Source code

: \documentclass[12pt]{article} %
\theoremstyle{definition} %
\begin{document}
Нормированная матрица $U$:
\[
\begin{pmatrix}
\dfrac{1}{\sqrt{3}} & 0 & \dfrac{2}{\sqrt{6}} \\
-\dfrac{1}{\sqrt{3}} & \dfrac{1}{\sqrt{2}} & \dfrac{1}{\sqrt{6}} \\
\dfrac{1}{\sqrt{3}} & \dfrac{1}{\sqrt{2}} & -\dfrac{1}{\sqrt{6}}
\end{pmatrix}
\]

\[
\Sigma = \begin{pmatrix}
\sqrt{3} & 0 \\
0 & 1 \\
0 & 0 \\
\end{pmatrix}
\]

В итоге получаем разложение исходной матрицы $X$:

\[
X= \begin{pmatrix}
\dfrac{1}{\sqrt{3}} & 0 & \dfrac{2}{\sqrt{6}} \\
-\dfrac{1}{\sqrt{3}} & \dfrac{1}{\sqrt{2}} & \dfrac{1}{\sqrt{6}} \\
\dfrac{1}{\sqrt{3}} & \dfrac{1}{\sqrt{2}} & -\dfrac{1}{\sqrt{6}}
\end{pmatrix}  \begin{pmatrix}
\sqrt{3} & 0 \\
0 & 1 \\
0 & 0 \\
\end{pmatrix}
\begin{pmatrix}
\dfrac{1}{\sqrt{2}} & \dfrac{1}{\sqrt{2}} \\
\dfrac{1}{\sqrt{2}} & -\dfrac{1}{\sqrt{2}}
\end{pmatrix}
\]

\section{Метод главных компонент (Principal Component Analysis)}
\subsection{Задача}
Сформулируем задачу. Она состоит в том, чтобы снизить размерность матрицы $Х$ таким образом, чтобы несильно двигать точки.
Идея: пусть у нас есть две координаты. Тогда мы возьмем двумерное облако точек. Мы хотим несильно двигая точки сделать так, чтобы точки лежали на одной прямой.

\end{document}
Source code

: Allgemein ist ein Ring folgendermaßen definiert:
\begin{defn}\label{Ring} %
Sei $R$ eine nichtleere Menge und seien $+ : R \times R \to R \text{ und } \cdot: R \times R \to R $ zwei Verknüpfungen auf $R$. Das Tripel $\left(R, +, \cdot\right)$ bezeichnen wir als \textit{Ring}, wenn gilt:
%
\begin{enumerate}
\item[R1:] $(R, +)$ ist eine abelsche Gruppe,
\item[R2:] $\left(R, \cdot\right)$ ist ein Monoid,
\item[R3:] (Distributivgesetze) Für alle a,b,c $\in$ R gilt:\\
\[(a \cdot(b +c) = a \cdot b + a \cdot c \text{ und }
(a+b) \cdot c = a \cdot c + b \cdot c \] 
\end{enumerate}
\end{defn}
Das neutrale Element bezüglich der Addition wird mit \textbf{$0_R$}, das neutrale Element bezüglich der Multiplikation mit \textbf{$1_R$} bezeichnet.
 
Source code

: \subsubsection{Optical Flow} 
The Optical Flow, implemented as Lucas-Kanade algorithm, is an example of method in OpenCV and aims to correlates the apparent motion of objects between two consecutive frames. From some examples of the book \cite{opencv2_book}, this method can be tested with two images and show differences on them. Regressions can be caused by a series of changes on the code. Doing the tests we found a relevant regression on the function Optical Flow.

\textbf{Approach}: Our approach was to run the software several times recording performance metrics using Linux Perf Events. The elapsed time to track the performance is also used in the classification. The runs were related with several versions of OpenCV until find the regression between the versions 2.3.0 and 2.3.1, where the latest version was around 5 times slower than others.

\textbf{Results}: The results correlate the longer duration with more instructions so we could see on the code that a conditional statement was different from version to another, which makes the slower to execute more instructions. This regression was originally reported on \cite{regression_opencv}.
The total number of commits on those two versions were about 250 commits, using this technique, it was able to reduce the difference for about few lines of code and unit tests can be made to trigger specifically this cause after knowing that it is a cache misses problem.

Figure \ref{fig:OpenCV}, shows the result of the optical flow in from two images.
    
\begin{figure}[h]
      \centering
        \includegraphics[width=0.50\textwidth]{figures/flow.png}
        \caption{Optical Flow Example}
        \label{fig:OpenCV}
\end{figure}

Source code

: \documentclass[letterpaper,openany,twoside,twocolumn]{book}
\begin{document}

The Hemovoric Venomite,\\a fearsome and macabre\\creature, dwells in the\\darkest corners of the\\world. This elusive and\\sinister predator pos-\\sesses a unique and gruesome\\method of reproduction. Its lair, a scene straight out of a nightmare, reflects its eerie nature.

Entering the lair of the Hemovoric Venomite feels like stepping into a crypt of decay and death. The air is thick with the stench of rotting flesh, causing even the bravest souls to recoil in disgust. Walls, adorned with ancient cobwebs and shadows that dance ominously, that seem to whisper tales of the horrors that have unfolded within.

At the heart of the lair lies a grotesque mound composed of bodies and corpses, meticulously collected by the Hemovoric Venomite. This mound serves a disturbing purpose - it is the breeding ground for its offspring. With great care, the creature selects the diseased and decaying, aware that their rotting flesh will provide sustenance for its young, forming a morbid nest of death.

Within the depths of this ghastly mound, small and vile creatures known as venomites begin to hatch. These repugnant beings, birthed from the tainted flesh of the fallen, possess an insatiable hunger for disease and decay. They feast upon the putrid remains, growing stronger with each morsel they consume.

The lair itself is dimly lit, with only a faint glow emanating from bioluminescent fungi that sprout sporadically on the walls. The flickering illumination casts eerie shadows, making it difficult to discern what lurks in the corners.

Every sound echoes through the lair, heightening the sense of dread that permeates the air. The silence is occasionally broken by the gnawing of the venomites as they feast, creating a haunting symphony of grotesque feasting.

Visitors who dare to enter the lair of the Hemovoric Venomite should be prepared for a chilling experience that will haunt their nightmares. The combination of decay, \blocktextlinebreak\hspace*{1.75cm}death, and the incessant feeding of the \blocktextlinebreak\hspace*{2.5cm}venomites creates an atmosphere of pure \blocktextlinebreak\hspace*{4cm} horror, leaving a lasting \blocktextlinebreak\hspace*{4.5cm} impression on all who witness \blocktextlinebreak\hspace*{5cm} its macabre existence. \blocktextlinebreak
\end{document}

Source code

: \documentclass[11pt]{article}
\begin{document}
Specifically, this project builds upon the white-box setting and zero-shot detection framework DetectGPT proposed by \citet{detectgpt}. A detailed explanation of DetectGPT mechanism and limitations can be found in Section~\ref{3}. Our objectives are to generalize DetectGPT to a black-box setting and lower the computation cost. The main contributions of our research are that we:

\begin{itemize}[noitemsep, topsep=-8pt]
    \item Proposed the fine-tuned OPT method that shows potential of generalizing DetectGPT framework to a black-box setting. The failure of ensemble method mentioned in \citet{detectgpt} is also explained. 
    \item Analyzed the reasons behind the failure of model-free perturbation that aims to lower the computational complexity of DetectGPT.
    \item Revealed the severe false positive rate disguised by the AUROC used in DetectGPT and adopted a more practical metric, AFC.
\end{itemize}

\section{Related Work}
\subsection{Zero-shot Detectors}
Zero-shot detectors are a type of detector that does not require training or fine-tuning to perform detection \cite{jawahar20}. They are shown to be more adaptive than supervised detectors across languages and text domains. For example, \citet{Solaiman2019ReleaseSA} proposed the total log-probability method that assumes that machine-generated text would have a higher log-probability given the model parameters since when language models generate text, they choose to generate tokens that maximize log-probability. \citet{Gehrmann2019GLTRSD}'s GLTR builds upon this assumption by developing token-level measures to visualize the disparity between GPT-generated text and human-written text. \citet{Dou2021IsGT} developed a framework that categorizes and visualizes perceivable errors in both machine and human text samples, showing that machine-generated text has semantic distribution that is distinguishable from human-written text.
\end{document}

YOUR INSTRUCTIONS
Look through the listing and extract every line with "more" in it.

SOLUTION
\textbf{Results}: The results correlate the longer duration with more instructions so we could see on the code that a conditional statement was different from version to another, which makes the slower to execute more instructions. This regression was originally reported on \cite{regression_opencv}.
    \item Revealed the severe false positive rate disguised by the AUROC used in DetectGPT and adopted a more practical metric, AFC.
Zero-shot detectors are a type of detector that does not require training or fine-tuning to perform detection \cite{jawahar20}. They are shown to be more adaptive than supervised detectors across languages and text domains. For example, \citet{Solaiman2019ReleaseSA} proposed the total log-probability method that assumes that machine-generated text would have a higher log-probability given the model parameters since when language models generate text, they choose to generate tokens that maximize log-probability. \citet{Gehrmann2019GLTRSD}'s GLTR builds upon this assumption by developing token-level measures to visualize the disparity between GPT-generated text and human-written text. \citet{Dou2021IsGT} developed a framework that categorizes and visualizes perceivable errors in both machine and human text samples, showing that machine-generated text has semantic distribution that is distinguishable from human-written text.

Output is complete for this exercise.